I have slowly been reading through Little Women. It has been on my list to re-read for the last couple of years, but I've never gotten very far into it. Why, oh why, does anyone think it is a good idea to make children's books which very fine print? I have had the same struggle with Anne of Green Gables. I just can't handle that it takes so long to read one page. It's a weird ADHD symptom I have, I guess. I want to make progress through a book and flip pages at a quick rate. I actually first read Little Women when I was in high school, just before the movie with Winona Ryder came out. I really wanted to see the movie but felt like I should read the book first. I got through it then, so I feel that as an adult, I can get through it now, by golly!

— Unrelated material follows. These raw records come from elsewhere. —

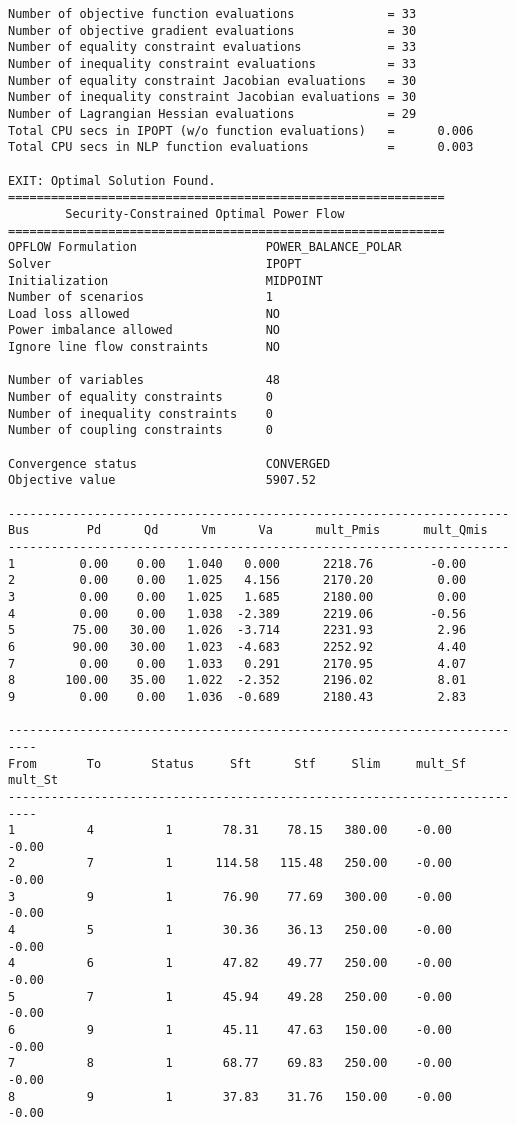 \begin{lstlisting}
Number of objective function evaluations             = 33
Number of objective gradient evaluations             = 30
Number of equality constraint evaluations            = 33
Number of inequality constraint evaluations          = 33
Number of equality constraint Jacobian evaluations   = 30
Number of inequality constraint Jacobian evaluations = 30
Number of Lagrangian Hessian evaluations             = 29
Total CPU secs in IPOPT (w/o function evaluations)   =      0.006
Total CPU secs in NLP function evaluations           =      0.003

EXIT: Optimal Solution Found.
=============================================================
        Security-Constrained Optimal Power Flow
=============================================================
OPFLOW Formulation                  POWER_BALANCE_POLAR
Solver                              IPOPT
Initialization                      MIDPOINT
Number of scenarios                 1
Load loss allowed                   NO
Power imbalance allowed             NO
Ignore line flow constraints        NO

Number of variables                 48
Number of equality constraints      0
Number of inequality constraints    0
Number of coupling constraints      0

Convergence status                  CONVERGED
Objective value                     5907.52

----------------------------------------------------------------------
Bus        Pd      Qd      Vm      Va      mult_Pmis      mult_Qmis
----------------------------------------------------------------------
1         0.00    0.00   1.040   0.000      2218.76        -0.00
2         0.00    0.00   1.025   4.156      2170.20         0.00
3         0.00    0.00   1.025   1.685      2180.00         0.00
4         0.00    0.00   1.038  -2.389      2219.06        -0.56
5        75.00   30.00   1.026  -3.714      2231.93         2.96
6        90.00   30.00   1.023  -4.683      2252.92         4.40
7         0.00    0.00   1.033   0.291      2170.95         4.07
8       100.00   35.00   1.022  -2.352      2196.02         8.01
9         0.00    0.00   1.036  -0.689      2180.43         2.83

--------------------------------------------------------------------------
From       To       Status     Sft      Stf     Slim     mult_Sf  mult_St
--------------------------------------------------------------------------
1          4          1       78.31    78.15   380.00    -0.00    -0.00
2          7          1      114.58   115.48   250.00    -0.00    -0.00
3          9          1       76.90    77.69   300.00    -0.00    -0.00
4          5          1       30.36    36.13   250.00    -0.00    -0.00
4          6          1       47.82    49.77   250.00    -0.00    -0.00
5          7          1       45.94    49.28   250.00    -0.00    -0.00
6          9          1       45.11    47.63   150.00    -0.00    -0.00
7          8          1       68.77    69.83   250.00    -0.00    -0.00
8          9          1       37.83    31.76   150.00    -0.00    -0.00


\end{lstlisting}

Anyway, I digress. Tonight I was reading a chapter, and I was surprised at the clear godly message that it presented. A little background on the chapter. Jo and Amy got into an argument and Amy retaliated by burning one of Jo's beloved books that she had been writing her own stories in. Jo stated that she would never forgive Amy and at bedtime Mrs. March advised Jo not to let the sun go down on her anger. Jo did not listen and the next day when ice skating with Laurie. Amy followed and ended up falling into the ice. Jo immediately realized the error of her ways of not forgiving her sister. While she waited for her sister to wake up from her resting after the trying events of the day, she and her mother had a conversation about trials and temptations. Jo exclaims, "My dreadful temper! I try to cure it; I think I have and then it breaks out worse than ever." Her mother tells her to "watch and pray, dear, never get tire of trying, and never think it is impossible to conquer your fault...Jo dear, we all have our temptations, some far greater than yours, and it often takes us all our lives to conquer them." Mrs. March then goes on to tell Jo that she used to have a temper just like Jo's and it has taken her 40 years and she still has to work on controlling her tongue when she is angry. She calls Jo's temper her "bosom enemy." (which was such a vivid picture because it reminded me of Anne's bosom friend in Anne of Green Gables). Mrs. March ends by saying that Jo can overcome and outlive the temptations if she learns to "feel the strength and tenderness of your Heavenly Father as you do that of your earthly one. The more you love and trust Him, the nearer you will feel to Him, and the less you will depend on human power and wisdom. His love and care never tire or change, can never be taken from you, but may become the source of lifelong peace, happiness, and strength. Believe this heartily, and go to God with all your little cares, and hope, and sins, and sorrows, as freely and confidingly as you come to your mother."
It was such a good reminder of the sin struggles I have and how I feel like after 15+ years of being a Christian, I should be done with them. I know better, but when I get frustrated, I just want them to be gone. This song came to mind:
All I once held dear, built my life upon,
all this world reveres, and wars to own,
all I once thought gain I have counted loss;
spent and worthless now, compared to this:
Knowing you, Jesus, knowing you,
there is no greater thing.
You're my all, you're the best,
you're my joy, my righteousness,
and I love you, Lord.
And my prayer is that I would not hold that bosom enemy, that coveted sin area, as dear in my life, but that I would see it as worthless compared to the surpassing greatness of knowing Christ Jesus my Lord.